Kan avoue qu’il y a beaucoup de personnes qui l’ont inspiré. « Ce que je fais, a été beaucoup inspiré par ces personnes et ils vivent un peu dans mon art, et mon expression. La première personne qui me vient en tête, c’est Marclaine Antoine, quelqu’un qui a partagé la culture de Maurice, du monde et de l’Afrique. Je me sens vraiment privilégié d’avoir pu le rencontrer, voir ses instruments et écouter ses histoires. Il y a Menwar, avec ses instruments, ses rythmes et ses sonorités africaines, ses compositions. Pour moi, c’est quelqu’un qui a révolutionné la musique à Maurice. Sa façon de jouer, vient d’ailleurs, d’une autre ère, comparé aux ségas modernes. Il faut remercier Mewar pour cela. Puis, il y a les autres fabricants d’instruments de récup comme le Français Nicolas Bray, ou le Mauricien Salem Emilien.

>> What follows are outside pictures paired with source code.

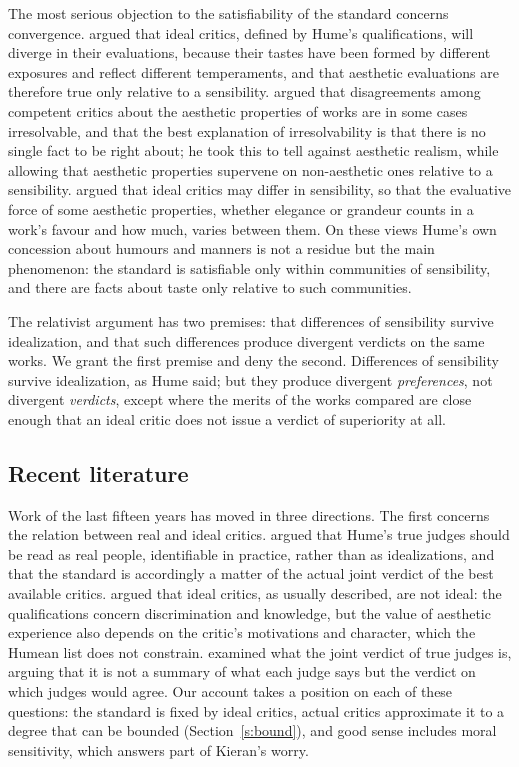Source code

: \documentclass{situationist-preprint}
\begin{document}
The most serious objection to the satisfiability of the standard concerns convergence. \citet{Goldman1995} argued that ideal critics, defined by Hume's qualifications, will diverge in their evaluations, because their tastes have been formed by different exposures and reflect different temperaments, and that aesthetic evaluations are therefore true only relative to a sensibility. \citet{Bender1996} argued that disagreements among competent critics about the aesthetic properties of works are in some cases irresolvable, and that the best explanation of irresolvability is that there is no single fact to be right about; he took this to tell against aesthetic realism, while allowing that aesthetic properties supervene on non-aesthetic ones relative to a sensibility. \citet{Levinson2001} argued that ideal critics may differ in sensibility, so that the evaluative force of some aesthetic properties, whether elegance or grandeur counts in a work's favour and how much, varies between them. On these views Hume's own concession about humours and manners is not a residue but the main phenomenon: the standard is satisfiable only within communities of sensibility, and there are facts about taste only relative to such communities.

The relativist argument has two premises: that differences of sensibility survive idealization, and that such differences produce divergent verdicts on the same works. We grant the first premise and deny the second. Differences of sensibility survive idealization, as Hume said; but they produce divergent \emph{preferences}, not divergent \emph{verdicts}, except where the merits of the works compared are close enough that an ideal critic does not issue a verdict of superiority at all.

\subsection{Recent literature}

Work of the last fifteen years has moved in three directions. The first concerns the relation between real and ideal critics. \citet{Ross2008} argued that Hume's true judges should be read as real people, identifiable in practice, rather than as idealizations, and that the standard is accordingly a matter of the actual joint verdict of the best available critics. \citet{Kieran2008} argued that ideal critics, as usually described, are not ideal: the qualifications concern discrimination and knowledge, but the value of aesthetic experience also depends on the critic's motivations and character, which the Humean list does not constrain. \citet{Shelley2013} examined what the joint verdict of true judges is, arguing that it is not a summary of what each judge says but the verdict on which judges would agree. Our account takes a position on each of these questions: the standard is fixed by ideal critics, actual critics approximate it to a degree that can be bounded (Section~\ref{s:bound}), and good sense includes moral sensitivity, which answers part of Kieran's worry.
\end{document}
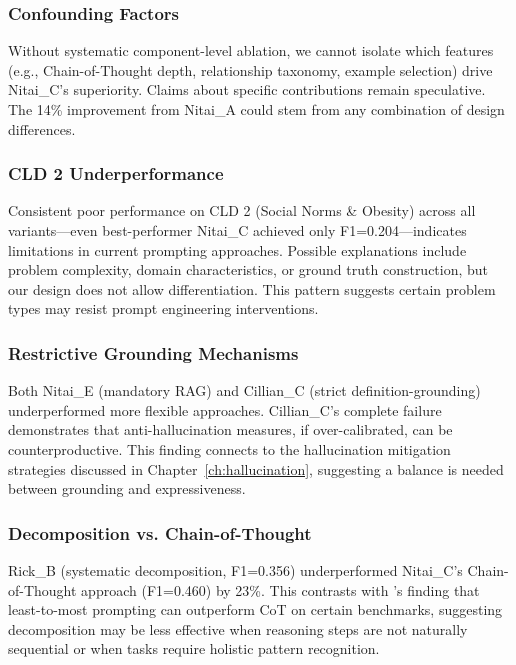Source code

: \subsubsection{Confounding Factors}

Without systematic component-level ablation, we cannot isolate which features (e.g., Chain-of-Thought depth, relationship taxonomy, example selection) drive Nitai\_C's superiority. Claims about specific contributions remain speculative. The 14\% improvement from Nitai\_A could stem from any combination of design differences.

\subsubsection{CLD 2 Underperformance}

Consistent poor performance on CLD 2 (Social Norms \& Obesity) across all variants—even best-performer Nitai\_C achieved only F1=0.204—indicates limitations in current prompting approaches. Possible explanations include problem complexity, domain characteristics, or ground truth construction, but our design does not allow differentiation. This pattern suggests certain problem types may resist prompt engineering interventions.

\subsubsection{Restrictive Grounding Mechanisms}

Both Nitai\_E (mandatory RAG) and Cillian\_C (strict definition-grounding) underperformed more flexible approaches. Cillian\_C's complete failure demonstrates that anti-hallucination measures, if over-calibrated, can be counterproductive. This finding connects to the hallucination mitigation strategies discussed in Chapter~\ref{ch:hallucination}, suggesting a balance is needed between grounding and expressiveness.

\subsubsection{Decomposition vs. Chain-of-Thought}

Rick\_B (systematic decomposition, F1=0.356) underperformed Nitai\_C's Chain-of-Thought approach (F1=0.460) by 23\%. This contrasts with \cite{zhou2022least}'s finding that least-to-most prompting can outperform CoT on certain benchmarks, suggesting decomposition may be less effective when reasoning steps are not naturally sequential or when tasks require holistic pattern recognition.

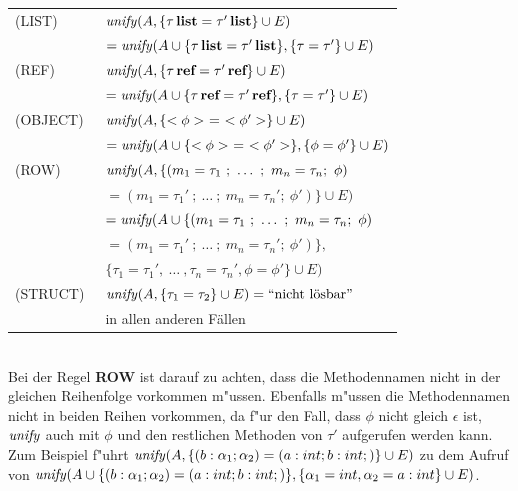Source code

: \begin{tabular}{ll}
  (LIST)\     & ${\text{\it unify\/}}(A,\{\tau\,\textbf{list} = \tau'\,\textbf{list} \} \cup E)$\\[1mm]
              & \quad $= {\text{\it unify\/}}(A \cup \{\tau\,\textbf{list} = \tau'\,\textbf{list} \},
                         \{\tau = \tau' \} \cup E)$\\[3mm]
  (REF)\      & ${\text{\it unify\/}}(A,\{\tau\,\textbf{ref} = \tau'\,\textbf{ref} \} \cup E)$\\[1mm]
              & \quad $= {\text{\it unify\/}}(A \cup \{\tau\,\textbf{ref} = \tau'\,\textbf{ref} \},
                         \{\tau = \tau' \} \cup E)$\\[3mm]
  (OBJECT)\   & ${\text{\it unify\/}}(A,\{<\phi>\ =\ <\phi'> \} \cup E)$\\[1mm]
              & \quad $= {\text{\it unify\/}}(A \cup \{<\phi>\ =\ <\phi'> \},
                         \{\phi = \phi' \} \cup E)$\\[3mm]
  (ROW)\      & ${\text{\it unify\/}}(A,\{ (m_1 = \tau_1\ ;\ \ldots\ ;\ m_n = \tau_n;\ \phi)$\\
              & \quad $= (m_1 = \tau_1'\ ;\ \ldots\ ;\ m_n = \tau_n';\ \phi') \} \cup E)$\\[1mm]
              & \quad $= {\text{\it unify\/}}(A \cup \{ (m_1 = \tau_1\ ;\ \ldots\ ;\ m_n = \tau_n;\ \phi)$\\
              & \quad \quad $= (m_1 = \tau_1'\ ;\ \ldots\ ;\ m_n = \tau_n';\ \phi') \},$\\
              & \quad \quad \quad $\{\tau_1 = \tau_1', \ \ldots\ ,\tau_n = \tau_n',
                \phi = \phi' \} \cup E)$\\[3mm]
  (STRUCT)\   & ${\text{\it unify\/}}(A,\{\tau_1 = \tau_2\} \cup E) = \mbox{``nicht l\"osbar''}$\\[1mm]
              & in  allen anderen F\"allen
\end{tabular}\\[6mm]
Bei der Regel {\bf ROW} ist darauf zu achten, dass die Methodennamen nicht in der gleichen Reihenfolge
vorkommen m"ussen. Ebenfalls m"ussen die Methodennamen nicht in beiden Reihen vorkommen, da f"ur den Fall, 
dass $\phi$ nicht gleich $\epsilon$ ist, ${\text{\it unify\/}}$ auch mit $\phi$ und den restlichen Methoden von $\tau'$ 
aufgerufen werden kann. Zum Beispiel f"uhrt ${\text{\it unify\/}} (A,\{ (b: \alpha_1 ; \alpha_2) = (a: int ; b: int ;)\}
\cup E)$ zu dem Aufruf von ${\text{\it unify\/}} (A \cup \{ (b: \alpha_1 ; \alpha_2) = (a: int ; b: int ;)\},
\{\alpha_1 = int, \alpha_2 = a: int\} \cup E)$.


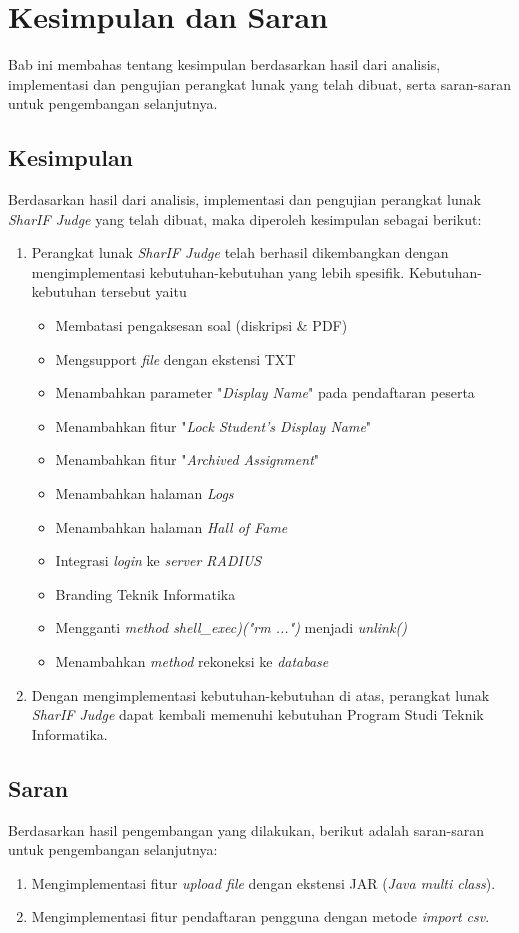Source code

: \chapter{Kesimpulan dan Saran}
\label{chap:kesimpulan dan saran}

Bab ini membahas tentang kesimpulan berdasarkan hasil dari analisis, implementasi dan pengujian perangkat lunak yang telah dibuat, serta saran-saran untuk pengembangan selanjutnya.

\section{Kesimpulan}
Berdasarkan hasil dari analisis, implementasi dan pengujian perangkat lunak \textit{SharIF Judge} yang telah dibuat, maka diperoleh kesimpulan sebagai berikut:
\begin{enumerate}
	\item Perangkat lunak \textit{SharIF Judge} telah berhasil dikembangkan dengan mengimplementasi kebutuhan-kebutuhan yang lebih spesifik. Kebutuhan-kebutuhan tersebut yaitu
	\begin{itemize}
		\item Membatasi pengaksesan soal (diskripsi \& PDF)
		\item Mengsupport \textit{file} dengan ekstensi TXT
		\item Menambahkan parameter "\textit{Display Name}" pada pendaftaran peserta
		\item Menambahkan fitur "\textit{Lock Student's Display Name}"
		\item Menambahkan fitur "\textit{Archived Assignment}"
		\item Menambahkan halaman \textit{Logs}
		\item Menambahkan halaman \textit{Hall of Fame}
		\item Integrasi \textit{login} ke \textit{server RADIUS}
		\item Branding Teknik Informatika
		\item Mengganti \textit{method shell\_exec)("rm ...")} menjadi\textit{ unlink()}
		\item Menambahkan \textit{method} rekoneksi ke \textit{database}
	\end{itemize}

	\item Dengan mengimplementasi kebutuhan-kebutuhan di atas, perangkat lunak \textit{SharIF Judge} dapat kembali memenuhi kebutuhan Program Studi Teknik Informatika.
\end{enumerate}

\section{Saran}
Berdasarkan hasil pengembangan yang dilakukan, berikut adalah saran-saran untuk pengembangan selanjutnya:
\begin{enumerate}
	\item Mengimplementasi fitur \textit{upload file} dengan ekstensi JAR (\textit{Java multi class}).
	\item Mengimplementasi fitur pendaftaran pengguna dengan metode \textit{import csv}.
\end{enumerate}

J’ai mentionné quelques-uns mais il y a eu beaucoup de personnes qui m’ont guidées dans ce chemin »

Kan ambitionne de voir la mise sur pied d’un espace permanent, un lieu dédié à la créativité artistique, « où des personnes pourront venir partager leurs différentes formes d’art, ou encore les enseigner, un endroit où on peut puiser fertile à la créativité ».